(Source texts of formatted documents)
=== Begin Enclosure ===
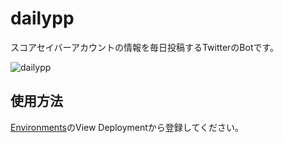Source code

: # dailypp
スコアセイバーアカウントの情報を毎日投稿するTwitterのBotです。


![dailypp](https://user-images.githubusercontent.com/86054813/126014296-f4f4d666-74af-455f-80e6-1fcb8462273e.png)

## 使用方法
[Environments](https://github.com/rakkyo150/dailypp/deployments)のView Deploymentから登録してください。
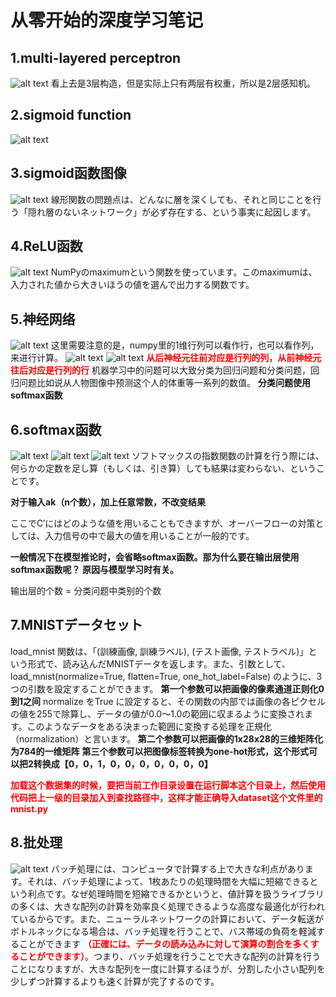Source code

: # 从零开始的深度学习笔记
## 1.multi-layered perceptron
![alt text](1730010147874.png)
看上去是3层构造，但是实际上只有两层有权重，所以是2层感知机。
## 2.sigmoid function
![alt text](78a0a59172e4ea4dd75e711a0d8239a.png)
## 3.sigmoid函数图像
![alt text](1730638215829.png)
線形関数の問題点は、どんなに層を深くしても、それと同じことを行う「隠れ層のないネットワーク」が必ず存在する、という事実に起因します。
## 4.ReLU函数
![alt text](1733569806632.png)
NumPyのmaximumという関数を使っています。このmaximumは、入力された値から大きいほうの値を選んで出力する関数です。
## 5.神经网络
![alt text](1730726168029.png)
这里需要注意的是，numpy里的1维行列可以看作行，也可以看作列，来进行计算。
![alt text](1730875296950.png)
![alt text](1733229448798.png)
**<font color=red>从后神经元往前对应是行列的列，从前神经元往后对应是行列的行</font>**
机器学习中的问题可以大致分类为回归问题和分类问题，回归问题比如说从人物图像中预测这个人的体重等一系列的数值。
**分类问题使用softmax函数**
## 6.softmax函数
![alt text](1730891791059.png)
![alt text](1730891832102.png)
![alt text](1730979309947.png)
ソフトマックスの指数関数の計算を行う際には、何らかの定数を足し算（もしくは、引き算）しても結果は変わらない、ということです。

**对于输入ak（n个数），加上任意常数，不改变结果**

ここでC′にはどのような値を用いることもできますが、オーバーフローの対策としては、入力信号の中で最大の値を用いることが一般的です。

**一般情况下在模型推论时，会省略softmax函数。那为什么要在输出层使用softmax函数呢？ 原因与模型学习时有关。** 

输出层的个数 = 分类问题中类别的个数

## 7.MNISTデータセット
load_mnist 関数は、「(訓練画像, 訓練ラベル), (テスト画像, テストラベル)」という形式で、読み込んだMNISTデータを返します。また、引数として、load_mnist(normalize=True, flatten=True, one_hot_label=False) のように、3つの引数を設定することができます。
**第一个参数可以把画像的像素通道正则化0到1之间**
normalize をTrue に設定すると、その関数の内部では画像の各ピクセルの値を255で除算し、データの値が0.0～1.0の範囲に収まるように変換されます。このようなデータをある決まった範囲に変換する処理を正規化（normalization）と言います。
**第二个参数可以把画像的1x28x28的三维矩阵化为784的一维矩阵**
**第三个参数可以把图像标签转换为one-hot形式，这个形式可以把2转换成【0，0，1，0，0，0，0，0，0，0】**

**<font color=red>加载这个数据集的时候，要把当前工作目录设置在运行脚本这个目录上，然后使用代码把上一级的目录加入到查找路径中，这样才能正确导入dataset这个文件里的mnist.py</font>**

## 8.批处理
![alt text](1733482027151.png)
バッチ処理には、コンピュータで計算する上で大きな利点があります。それは、バッチ処理によって、1枚あたりの処理時間を大幅に短縮できるという利点です。なぜ処理時間を短縮できるかというと、値計算を扱うライブラリの多くは、大きな配列の計算を効率良く処理できるような高度な最適化が行われているからです。また、ニューラルネットワークの計算において、データ転送がボトルネックになる場合は、バッチ処理を行うことで、バス帯域の負荷を軽減することができます **<font color=red>（正確には、データの読み込みに対して演算の割合を多くすることができます）</font>**。つまり、バッチ処理を行うことで大きな配列の計算を行うことになりますが、大きな配列を一度に計算するほうが、分割した小さい配列を少しずつ計算するよりも速く計算が完了するのです。
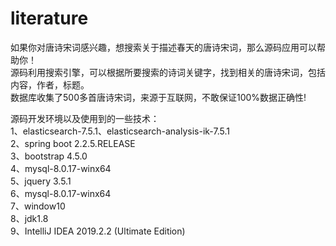 # literature
如果你对唐诗宋词感兴趣，想搜索关于描述春天的唐诗宋词，那么源码应用可以帮助你！<br>源码利用搜索引擎，可以根据所要搜索的诗词关键字，找到相关的唐诗宋词，包括内容，作者，标题。<br>数据库收集了500多首唐诗宋词，来源于互联网，不敢保证100%数据正确性!

源码开发环境以及使用到的一些技术：<br>
1、elasticsearch-7.5.1、elasticsearch-analysis-ik-7.5.1 <br>
2、spring boot 2.2.5.RELEASE<br>
3、bootstrap 4.5.0<br>
4、mysql-8.0.17-winx64<br>
5、jquery 3.5.1<br>
6、mysql-8.0.17-winx64<br>
7、window10<br>
8、jdk1.8<br>
9、IntelliJ IDEA 2019.2.2 (Ultimate Edition)<br>
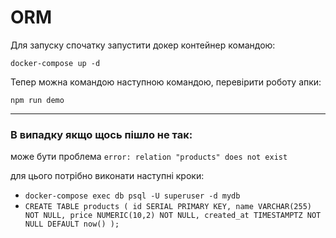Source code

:# ORM

Для запуску спочатку запустити докер контейнер командою:

``docker-compose up -d``

Тепер можна командою наступною командою, перевірити роботу апки:

``npm run demo``


***
### В випадку якщо щось пішло не так:

може бути проблема ``error: relation "products" does not exist``

для цього потрібно виконати наступні кроки:
* ``docker-compose exec db psql -U superuser -d mydb``
* ``CREATE TABLE products (
  id SERIAL PRIMARY KEY,
  name VARCHAR(255) NOT NULL,
  price NUMERIC(10,2) NOT NULL,
  created_at TIMESTAMPTZ NOT NULL DEFAULT now()
);``
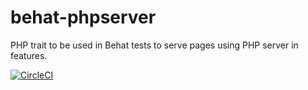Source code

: # behat-phpserver
PHP trait to be used in Behat tests to serve pages using PHP server in features.

[![CircleCI](https://circleci.com/gh/alexdesignworks/behat-phpserver.svg?style=svg)](https://circleci.com/gh/alexdesignworks/behat-phpserver)
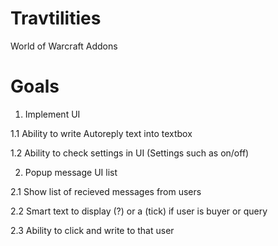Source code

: # Travtilities
World of Warcraft Addons

# Goals
1. Implement UI

  1.1 Ability to write Autoreply text into textbox

  1.2 Ability to check settings in UI (Settings such as on/off)

2. Popup message UI list

  2.1 Show list of recieved messages from users

  2.2 Smart text to display (?) or a (tick) if user is buyer or query

  2.3 Ability to click and write to that user
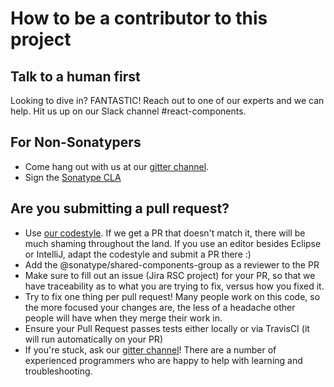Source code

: <!--

    Copyright (c) 2019-present Sonatype, Inc.
    This program and the accompanying materials are made available under
    the terms of the Eclipse Public License 2.0 which accompanies this
    distribution and is available at https://www.eclipse.org/legal/epl-2.0/.

-->

# How to be a contributor to this project

## Talk to a human first

Looking to dive in? FANTASTIC! Reach out to one of our experts and we can help. Hit us up on our Slack channel #react-components.

## For Non-Sonatypers

* Come hang out with us at our [gitter channel](https://gitter.im/sonatype/nexus-developers).
* Sign the [Sonatype CLA](https://sonatypecla.herokuapp.com/sign-cla)

## Are you submitting a pull request?

* Use [our codestyle](https://github.com/sonatype/codestyle). If we get a PR that doesn't match it, there will be
much shaming throughout the land. If you use an editor besides Eclipse or IntelliJ, adapt the codestyle and submit a PR
there :)
* Add the @sonatype/shared-components-group as a reviewer to the PR
* Make sure to fill out an issue (Jira RSC project) for your PR, so that we have traceability as to what you are trying to fix,
versus how you fixed it.
* Try to fix one thing per pull request! Many people work on this code, so the more focused your changes are, the less
of a headache other people will have when they merge their work in.
* Ensure your Pull Request passes tests either locally or via TravisCI (it will run automatically on your PR)
* If you're stuck, ask our [gitter channel](https://gitter.im/sonatype/nexus-developers)! There are a number of
experienced programmers who are happy to help with learning and troubleshooting.
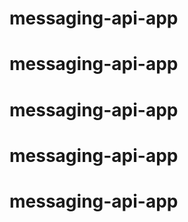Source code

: # messaging-api-app
# messaging-api-app
# messaging-api-app
# messaging-api-app
# messaging-api-app
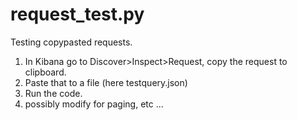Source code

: # request_test.py

Testing copypasted requests.
1. In Kibana go to Discover>Inspect>Request, copy the request to clipboard.
2. Paste that to a file (here testquery.json)
3. Run the code.
4. possibly modify for paging, etc ...
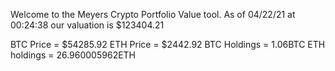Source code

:Welcome to the Meyers Crypto Portfolio Value tool. 
As of 04/22/21 at 00:24:38 our valuation is $123404.21 

BTC Price = $54285.92
 ETH Price = $2442.92
BTC Holdings = 1.06BTC
 ETH holdings = 26.960005962ETH 
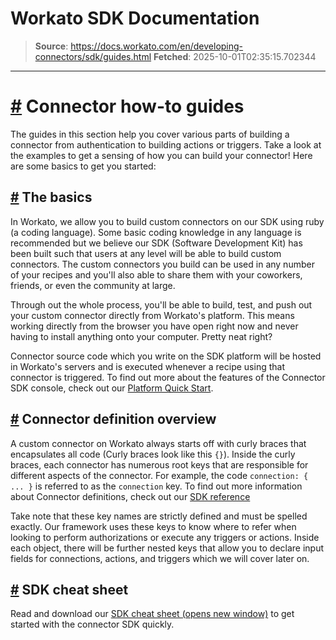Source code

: # Workato SDK Documentation

> **Source**: https://docs.workato.com/en/developing-connectors/sdk/guides.html
> **Fetched**: 2025-10-01T02:35:15.702344

---

# [#](<#connector-how-to-guides>) Connector how-to guides

The guides in this section help you cover various parts of building a connector from authentication to building actions or triggers. Take a look at the examples to get a sensing of how you can build your connector! Here are some basics to get you started:

## [#](<#the-basics>) The basics

In Workato, we allow you to build custom connectors on our SDK using ruby (a coding language). Some basic coding knowledge in any language is recommended but we believe our SDK (Software Development Kit) has been built such that users at any level will be able to build custom connectors. The custom connectors you build can be used in any number of your recipes and you'll also able to share them with your coworkers, friends, or even the community at large.

Through out the whole process, you'll be able to build, test, and push out your custom connector directly from Workato's platform. This means working directly from the browser you have open right now and never having to install anything onto your computer. Pretty neat right?

Connector source code which you write on the SDK platform will be hosted in Workato's servers and is executed whenever a recipe using that connector is triggered. To find out more about the features of the Connector SDK console, check out our [Platform Quick Start](</developing-connectors/sdk/quickstart/quickstart.html>).

## [#](<#connector-definition-overview>) Connector definition overview

A custom connector on Workato always starts off with curly braces that encapsulates all code (Curly braces look like this `{}`). Inside the curly braces, each connector has numerous root keys that are responsible for different aspects of the connector. For example, the code `connection: { ... }` is referred to as the `connection` key. To find out more information about Connector definitions, check out our [SDK reference](</developing-connectors/sdk/sdk-reference.html>)

Take note that these key names are strictly defined and must be spelled exactly. Our framework uses these keys to know where to refer when looking to perform authorizations or execute any triggers or actions. Inside each object, there will be further nested keys that allow you to declare input fields for connections, actions, and triggers which we will cover later on.

## [#](<#sdk-cheat-sheet>) SDK cheat sheet

Read and download our [SDK cheat sheet (opens new window)](<https://public-workato-files.s3.us-east-2.amazonaws.com/Uploads/workato_connector_sdk_cheat_sheet.pdf>) to get started with the connector SDK quickly.
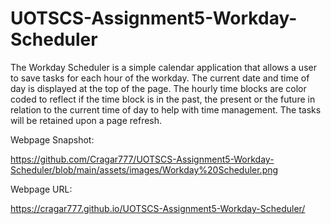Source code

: # UOTSCS-Assignment5-Workday-Scheduler

The Workday Scheduler is a simple calendar application that allows a user to 
save tasks for each hour of the workday. The current date and time of day is 
displayed at the top of the page. The hourly time blocks are color coded
to reflect if the time block is in the past, the present or the future in relation 
to the current time of day to help with time management. The tasks will be retained 
upon a page refresh.

Webpage Snapshot:

https://github.com/Cragar777/UOTSCS-Assignment5-Workday-Scheduler/blob/main/assets/images/Workday%20Scheduler.png

Webpage URL:

https://cragar777.github.io/UOTSCS-Assignment5-Workday-Scheduler/
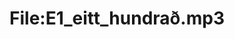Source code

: ---
title: File:E1_eitt_hundrað.mp3
recording of: eitt hundrað
reading speed: slow
speaker: E
license: CC0
---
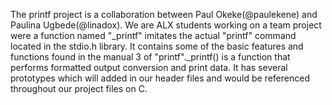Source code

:The printf project is a collaboration between Paul Okeke(@paulekene) and Paulina Ugbede(@linadox). We are ALX students working on a team project were a function named "_printf" imitates the actual "printf" command located in the stdio.h library. It contains some of the basic features and functions found in the manual 3 of "printf"._printf() is a function that performs formatted output conversion and print data. It has several prototypes which will added in our header files and would be referenced throughout our project files on C.
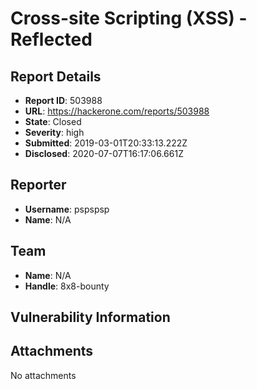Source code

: # Cross-site Scripting (XSS) - Reflected

## Report Details
- **Report ID**: 503988
- **URL**: https://hackerone.com/reports/503988
- **State**: Closed
- **Severity**: high
- **Submitted**: 2019-03-01T20:33:13.222Z
- **Disclosed**: 2020-07-07T16:17:06.661Z

## Reporter
- **Username**: pspspsp
- **Name**: N/A

## Team
- **Name**: N/A
- **Handle**: 8x8-bounty

## Vulnerability Information


## Attachments
No attachments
=== End Enclosure ===
• [WHAT YOU SHOULD DO]:
Every line that contains the string "cheat" should be returned from the data.

• [OUTPUT]:
## [#](<#sdk-cheat-sheet>) SDK cheat sheet
Read and download our [SDK cheat sheet (opens new window)](<https://public-workato-files.s3.us-east-2.amazonaws.com/Uploads/workato_connector_sdk_cheat_sheet.pdf>) to get started with the connector SDK quickly.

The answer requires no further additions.